The debate is particularly relevant in the U.S., as the Securities and Exchange Commission requires publicly traded companies to disclose material cybersecurity incidents within four business days of such determination.
Companies must also annually disclose information about their cyber risk strategies.
The SEC in 2023 filed charges against SolarWinds and its top cyber risk executive, alleging the company misled investors about the company’s cyber resilience.
Brian Walker, CEO of the CAP Group, which advises corporate boards and executives on cyber risk, disagrees with the findings about board pressure, but agrees communications between CISOs and board directors are often misaligned.
“Most boards are aggressively trying to understand cyber risks in context of all other enterprise risks,” Walker said via email.
The findings are somewhat contradicted by a report from Proofpoint, which shows increased alignment between CISOs and their respective companies. The 2024 Voice of the CISO report shows 84% of CISOs say they see eye-to-eye with their boards on cyber risk, a significant improvement from a year ago, when only 62% saw such alignment.

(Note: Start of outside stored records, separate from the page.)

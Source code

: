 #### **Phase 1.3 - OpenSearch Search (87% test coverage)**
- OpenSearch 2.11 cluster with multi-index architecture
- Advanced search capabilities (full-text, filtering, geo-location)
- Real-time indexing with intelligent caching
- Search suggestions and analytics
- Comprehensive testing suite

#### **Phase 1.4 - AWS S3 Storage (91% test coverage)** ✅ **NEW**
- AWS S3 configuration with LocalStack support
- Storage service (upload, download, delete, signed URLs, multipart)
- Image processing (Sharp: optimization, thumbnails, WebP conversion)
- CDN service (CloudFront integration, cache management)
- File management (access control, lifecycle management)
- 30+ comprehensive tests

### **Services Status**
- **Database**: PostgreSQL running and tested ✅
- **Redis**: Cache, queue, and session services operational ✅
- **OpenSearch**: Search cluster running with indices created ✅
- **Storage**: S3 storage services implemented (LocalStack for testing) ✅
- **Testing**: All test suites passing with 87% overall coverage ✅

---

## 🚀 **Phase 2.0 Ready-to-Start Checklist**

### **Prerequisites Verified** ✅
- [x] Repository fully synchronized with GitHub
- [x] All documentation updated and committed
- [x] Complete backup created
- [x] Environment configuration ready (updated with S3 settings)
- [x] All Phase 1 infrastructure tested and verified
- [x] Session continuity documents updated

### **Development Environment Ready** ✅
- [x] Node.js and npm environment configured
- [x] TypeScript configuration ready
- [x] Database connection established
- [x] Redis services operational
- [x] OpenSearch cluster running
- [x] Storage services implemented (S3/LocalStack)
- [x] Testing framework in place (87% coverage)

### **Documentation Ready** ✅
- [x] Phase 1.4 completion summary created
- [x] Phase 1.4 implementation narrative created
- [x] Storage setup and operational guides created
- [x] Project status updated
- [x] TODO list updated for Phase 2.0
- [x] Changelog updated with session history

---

Despite the improvements, CISOs still feel tremendous pressure to carry the weight of cyber risk on their backs. Proofpoint's study shows 66% of CISOs say they are faced with excessive expectations, compared with 61% in the year-ago study.
“While CISOs are enjoying closer ties with key executive partners, stakeholders, board members and regulators, this proximity also brings higher stakes, more pressure and heightened expectations,” Patrick Joyce, global resident CISO at Proofpoint, said via email.
Two-thirds of CISOs are concerned about personal liability, compared with 62% in the year-ago study. More than 70% of those surveyed said they would not join a company unless they had directors and officers coverage, which is personal liability insurance for top executives.